Title: Final Push
Rating: PG-13 for drug use
Spoilers: Takes place during “Genesis.”
Summary: There’s a vision inside Isaac that needs to get out.
Author’s note: Written for
heroes_las Round 1, Challenge 2: Isaac Mendez.
The loft was darker now than it had been. The sun must have set sometime since Isaac had taken his last hit. How long ago was that? He had no idea what time it was. To be truthful, he wasn’t really sure what day it was. Was it today he’d talked to Simone? Yesterday? Cold turkey had been a stupid idea. Isaac hadn’t thrown it all out, of course. Kept an emergency stash, but there was hardly any left of that now. Couldn’t remember the last time he’d left the apartment. He’d been busy. He’d started off drawing: in charcoal and in pencil, later with pastels he’d found in the back of a drawer. Now he had moved onto paint.
Isaac had seen something, as if from the corner of his eye, something that needed to find its way onto canvas, and it demanded paint. It wouldn’t show itself in pencil. Once Isaac grabbed a brush, though, the image poured onto the canvas, as if pouring directly out of the tips of fingers. Before long, the canvas showed a man in flight, arms outstretched benevolently. Isaac barely saw it; this wasn’t the image he needed to paint. There was a push, a force behind his eyes that showed him something else, something much, much larger.
The canvas wasn’t big enough. None of his canvases was big enough. He pushed the easel out of the way, ignoring the sound of crunching wood when it fell. He shoved aside half-empty paint cans, fallen canvases, wet brushes until he’d cleared a spot on the floor. He had to hurry. The flood, the push of the vision was still there, but it was fading, fading back behind eyes that were already starting to see not the glorious, screaming image he needed to paint, but the dim and empty loft. No no no. He had to hold on to it.
By the time he held the brush, prepared to transmit the vision through his hand, the image was already fading, slipping away even as he grasped after it, clutching at air with his empty hand. Isaac rested his forehead on the floor for a moment, and nearly wept. He couldn’t let it go. There was something important in that vision, something that needed him to paint it.

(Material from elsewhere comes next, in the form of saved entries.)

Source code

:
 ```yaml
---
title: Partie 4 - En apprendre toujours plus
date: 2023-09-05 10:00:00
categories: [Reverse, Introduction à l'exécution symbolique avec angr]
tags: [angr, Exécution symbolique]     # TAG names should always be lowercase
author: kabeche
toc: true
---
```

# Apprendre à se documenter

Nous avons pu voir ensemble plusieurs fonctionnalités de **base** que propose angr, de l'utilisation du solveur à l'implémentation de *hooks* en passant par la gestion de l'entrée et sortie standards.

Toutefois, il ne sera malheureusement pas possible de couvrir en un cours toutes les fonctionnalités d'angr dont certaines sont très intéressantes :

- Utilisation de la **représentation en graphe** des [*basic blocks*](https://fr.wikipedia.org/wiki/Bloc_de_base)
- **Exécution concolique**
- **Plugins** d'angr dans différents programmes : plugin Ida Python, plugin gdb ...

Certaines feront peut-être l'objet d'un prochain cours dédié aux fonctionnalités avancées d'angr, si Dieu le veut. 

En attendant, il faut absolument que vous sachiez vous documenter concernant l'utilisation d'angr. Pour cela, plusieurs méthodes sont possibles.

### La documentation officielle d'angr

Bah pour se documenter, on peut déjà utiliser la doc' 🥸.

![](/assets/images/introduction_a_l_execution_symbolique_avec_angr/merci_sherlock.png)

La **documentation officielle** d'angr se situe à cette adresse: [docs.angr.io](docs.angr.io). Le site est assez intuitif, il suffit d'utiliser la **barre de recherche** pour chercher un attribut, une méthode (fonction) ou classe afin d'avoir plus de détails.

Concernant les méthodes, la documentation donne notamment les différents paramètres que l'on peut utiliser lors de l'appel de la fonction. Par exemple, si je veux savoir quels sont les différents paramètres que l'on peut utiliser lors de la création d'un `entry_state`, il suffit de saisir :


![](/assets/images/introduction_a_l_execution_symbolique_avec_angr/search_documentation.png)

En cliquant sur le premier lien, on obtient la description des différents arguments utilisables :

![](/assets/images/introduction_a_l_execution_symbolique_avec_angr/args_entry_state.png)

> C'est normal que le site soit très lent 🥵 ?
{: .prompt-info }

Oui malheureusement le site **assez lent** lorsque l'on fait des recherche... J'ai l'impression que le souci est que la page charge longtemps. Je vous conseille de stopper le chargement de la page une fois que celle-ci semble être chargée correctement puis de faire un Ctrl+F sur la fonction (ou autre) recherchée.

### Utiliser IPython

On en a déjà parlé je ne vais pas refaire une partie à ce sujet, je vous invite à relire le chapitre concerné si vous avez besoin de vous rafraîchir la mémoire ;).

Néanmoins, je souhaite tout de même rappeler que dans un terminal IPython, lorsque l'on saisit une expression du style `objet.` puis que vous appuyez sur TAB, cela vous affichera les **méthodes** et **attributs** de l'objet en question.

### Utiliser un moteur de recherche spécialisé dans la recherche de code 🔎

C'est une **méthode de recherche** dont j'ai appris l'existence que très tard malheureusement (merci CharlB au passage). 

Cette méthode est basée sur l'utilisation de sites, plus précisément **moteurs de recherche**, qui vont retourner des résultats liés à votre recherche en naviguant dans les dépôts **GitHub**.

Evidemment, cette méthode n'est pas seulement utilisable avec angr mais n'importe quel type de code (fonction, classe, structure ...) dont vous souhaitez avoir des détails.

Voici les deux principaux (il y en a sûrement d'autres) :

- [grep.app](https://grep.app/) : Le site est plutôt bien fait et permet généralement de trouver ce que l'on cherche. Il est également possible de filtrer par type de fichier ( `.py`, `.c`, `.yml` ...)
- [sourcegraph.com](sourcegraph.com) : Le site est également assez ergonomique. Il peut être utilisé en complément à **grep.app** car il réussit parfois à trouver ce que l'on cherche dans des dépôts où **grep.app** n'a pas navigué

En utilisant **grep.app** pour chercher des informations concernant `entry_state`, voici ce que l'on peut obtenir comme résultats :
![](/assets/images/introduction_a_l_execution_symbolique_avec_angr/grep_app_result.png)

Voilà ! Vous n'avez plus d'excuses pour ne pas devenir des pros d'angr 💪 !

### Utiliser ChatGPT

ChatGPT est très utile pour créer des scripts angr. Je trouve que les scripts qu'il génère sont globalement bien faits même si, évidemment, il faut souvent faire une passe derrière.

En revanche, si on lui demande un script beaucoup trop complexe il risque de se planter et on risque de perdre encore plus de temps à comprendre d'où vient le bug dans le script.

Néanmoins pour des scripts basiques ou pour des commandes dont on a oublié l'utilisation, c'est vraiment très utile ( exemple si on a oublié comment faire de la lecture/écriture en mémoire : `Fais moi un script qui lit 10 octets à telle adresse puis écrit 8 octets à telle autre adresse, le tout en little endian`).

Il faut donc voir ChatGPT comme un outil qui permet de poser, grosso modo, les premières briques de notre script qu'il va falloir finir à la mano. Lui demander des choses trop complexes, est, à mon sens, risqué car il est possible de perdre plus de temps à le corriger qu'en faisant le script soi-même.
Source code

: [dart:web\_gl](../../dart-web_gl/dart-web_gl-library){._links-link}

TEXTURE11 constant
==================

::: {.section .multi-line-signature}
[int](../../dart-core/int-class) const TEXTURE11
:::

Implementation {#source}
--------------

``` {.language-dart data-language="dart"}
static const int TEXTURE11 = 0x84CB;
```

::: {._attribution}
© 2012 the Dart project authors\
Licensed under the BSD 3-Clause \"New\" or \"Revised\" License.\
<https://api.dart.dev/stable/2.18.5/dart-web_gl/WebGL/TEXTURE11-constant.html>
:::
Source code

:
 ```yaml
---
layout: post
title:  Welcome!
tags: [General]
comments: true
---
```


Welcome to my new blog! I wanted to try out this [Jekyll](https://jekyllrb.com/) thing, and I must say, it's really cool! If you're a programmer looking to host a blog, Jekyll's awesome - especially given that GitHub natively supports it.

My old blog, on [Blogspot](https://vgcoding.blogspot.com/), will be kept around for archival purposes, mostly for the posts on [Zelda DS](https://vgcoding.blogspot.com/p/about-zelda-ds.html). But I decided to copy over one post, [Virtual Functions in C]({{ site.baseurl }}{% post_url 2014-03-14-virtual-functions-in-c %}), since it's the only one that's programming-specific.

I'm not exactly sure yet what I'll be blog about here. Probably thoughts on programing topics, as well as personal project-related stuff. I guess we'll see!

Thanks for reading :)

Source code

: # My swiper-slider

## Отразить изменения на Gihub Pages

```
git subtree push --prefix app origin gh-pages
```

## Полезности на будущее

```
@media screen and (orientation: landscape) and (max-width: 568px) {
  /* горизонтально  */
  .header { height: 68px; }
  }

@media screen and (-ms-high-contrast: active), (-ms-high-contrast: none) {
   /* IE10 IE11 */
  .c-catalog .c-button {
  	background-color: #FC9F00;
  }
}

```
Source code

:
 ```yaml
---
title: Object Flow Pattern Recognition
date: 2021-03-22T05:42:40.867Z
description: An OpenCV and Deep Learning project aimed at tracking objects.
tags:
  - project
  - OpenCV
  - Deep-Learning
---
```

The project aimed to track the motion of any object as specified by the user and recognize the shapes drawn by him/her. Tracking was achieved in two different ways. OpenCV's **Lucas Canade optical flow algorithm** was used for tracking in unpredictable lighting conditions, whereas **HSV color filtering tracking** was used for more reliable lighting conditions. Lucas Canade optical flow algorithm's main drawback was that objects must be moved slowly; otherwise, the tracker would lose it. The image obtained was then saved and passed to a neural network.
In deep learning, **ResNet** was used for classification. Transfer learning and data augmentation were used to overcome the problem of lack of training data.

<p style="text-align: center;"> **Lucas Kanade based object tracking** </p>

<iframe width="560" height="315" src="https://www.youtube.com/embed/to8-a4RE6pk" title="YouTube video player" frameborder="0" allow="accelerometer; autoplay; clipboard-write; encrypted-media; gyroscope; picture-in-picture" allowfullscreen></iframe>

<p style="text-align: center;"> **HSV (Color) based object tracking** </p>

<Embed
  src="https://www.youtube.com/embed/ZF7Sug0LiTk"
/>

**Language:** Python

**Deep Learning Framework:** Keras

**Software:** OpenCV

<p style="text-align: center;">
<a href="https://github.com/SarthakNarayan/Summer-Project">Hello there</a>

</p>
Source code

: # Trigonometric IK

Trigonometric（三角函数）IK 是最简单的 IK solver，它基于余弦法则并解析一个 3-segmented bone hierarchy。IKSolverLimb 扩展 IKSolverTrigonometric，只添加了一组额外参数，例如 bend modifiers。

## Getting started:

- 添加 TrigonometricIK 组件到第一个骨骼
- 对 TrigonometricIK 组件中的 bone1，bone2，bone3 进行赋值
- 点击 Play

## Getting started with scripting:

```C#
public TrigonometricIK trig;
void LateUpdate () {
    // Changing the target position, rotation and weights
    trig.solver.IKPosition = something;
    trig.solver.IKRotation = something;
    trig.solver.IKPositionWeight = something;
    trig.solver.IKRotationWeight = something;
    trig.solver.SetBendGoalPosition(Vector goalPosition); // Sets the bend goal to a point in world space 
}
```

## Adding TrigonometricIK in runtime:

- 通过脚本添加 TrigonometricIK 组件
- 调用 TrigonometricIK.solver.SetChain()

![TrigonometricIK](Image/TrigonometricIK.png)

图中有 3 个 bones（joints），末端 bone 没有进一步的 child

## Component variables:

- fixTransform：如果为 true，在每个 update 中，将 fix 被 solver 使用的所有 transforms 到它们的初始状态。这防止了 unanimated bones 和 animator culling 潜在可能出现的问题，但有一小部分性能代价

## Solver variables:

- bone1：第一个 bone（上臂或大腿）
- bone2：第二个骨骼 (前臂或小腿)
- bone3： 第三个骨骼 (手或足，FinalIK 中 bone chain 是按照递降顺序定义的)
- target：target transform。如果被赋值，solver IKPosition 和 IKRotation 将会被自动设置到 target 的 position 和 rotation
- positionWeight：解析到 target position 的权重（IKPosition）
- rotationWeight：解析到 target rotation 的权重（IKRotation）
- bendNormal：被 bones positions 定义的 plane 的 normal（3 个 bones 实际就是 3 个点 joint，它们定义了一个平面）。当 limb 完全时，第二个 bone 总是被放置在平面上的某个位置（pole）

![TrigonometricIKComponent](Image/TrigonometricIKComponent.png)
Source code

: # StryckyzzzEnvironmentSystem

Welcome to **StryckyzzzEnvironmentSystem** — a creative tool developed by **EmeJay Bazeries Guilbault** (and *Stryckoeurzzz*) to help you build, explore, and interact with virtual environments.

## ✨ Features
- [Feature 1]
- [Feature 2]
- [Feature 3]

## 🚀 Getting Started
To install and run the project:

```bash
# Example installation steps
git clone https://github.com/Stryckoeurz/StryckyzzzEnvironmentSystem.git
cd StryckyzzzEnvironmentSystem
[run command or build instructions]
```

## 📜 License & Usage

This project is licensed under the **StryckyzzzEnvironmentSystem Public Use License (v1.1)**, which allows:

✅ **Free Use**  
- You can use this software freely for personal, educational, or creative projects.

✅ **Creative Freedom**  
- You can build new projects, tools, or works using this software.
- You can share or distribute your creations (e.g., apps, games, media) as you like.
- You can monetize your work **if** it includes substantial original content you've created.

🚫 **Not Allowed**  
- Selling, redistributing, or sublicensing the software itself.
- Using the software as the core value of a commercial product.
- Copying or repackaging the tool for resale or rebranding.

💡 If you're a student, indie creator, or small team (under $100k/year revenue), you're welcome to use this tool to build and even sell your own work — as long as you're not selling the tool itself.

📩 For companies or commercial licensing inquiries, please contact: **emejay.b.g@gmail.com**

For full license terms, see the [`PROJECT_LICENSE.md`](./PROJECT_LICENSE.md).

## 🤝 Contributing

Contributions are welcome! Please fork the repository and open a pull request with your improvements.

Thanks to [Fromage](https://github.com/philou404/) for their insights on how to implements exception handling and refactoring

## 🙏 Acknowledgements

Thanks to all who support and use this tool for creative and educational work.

He sat up. The vision was fading fast from his eyes, and he could see his kit on top of the table, next to the bed. Isaac knew he shouldn’t. Too soon, too soon after the last hit, but he needed this more than he needed to wake up in the morning, and it was the last, the very last of it. God just let me finish this one, Issac prayed. This last one, and then I’ll stop, I’ll clean up, just give me this.
He could barely hold the spoon steady as he flicked the lighter to cook up. The needle tore a new hole in his arm, but it wasn’t letting the blood out, it was letting the light in, into him, filling up his eyes again with the vision he needed to paint and he knew-knew somewhere small and very quiet-that heroin didn’t make you paint better and it was all in his head, mental addiction to this whole hero power trip painting the future bullshit, but the vision came again, and that was all that mattered.
He knelt on the floor, felt the brush in his hand, didn’t even look at the paints he spread on the palate, but his hand was moving, painting on the wide expanse of the loft floor the vision he knew he had to finish. He crawled backward as he painted, covering the floorboards. The vision spread like a disease, like a plague, like a pool of blood spilling from his brush all over the floor.
It may as well have been his blood, because Isaac could feel strength bleeding out of him with each brush stroke. By the time he knelt at the edge of the loft, the vision was fading. It had poured out through his hands, and he’d done what he needed to do. He pushed himself to his feet to see what he’d painted.
The vision that had clawed its way out of him was New York exploding.
Isaac felt dizzy. He’d painted some sort of bomb, a New York apocalypse. His legs gave out under him, and he crumpled to the floor. He wished he had the energy to move, to tell someone, but he’d used all his strength channeling his vision into paint, and now his body felt unbearably heavy.
He wasn’t sure how long he lay there, feeling his heart slow, making the supreme effort to open his eyes, to turn his head and look at the floor, to reassure himself that yes, the painting was still there, he’d finished it, he’d done his part. He was surprised when Simone appeared, touching his face, talking to him, her voice almost hysterical. Had she seen his painting? Fighting through the lethargy, he formed words.
“We have to stop it,” he told her. He’d been shown this vision for a reason, been given this gift for a reason. He was supposed to be a hero. “We have to stop it.”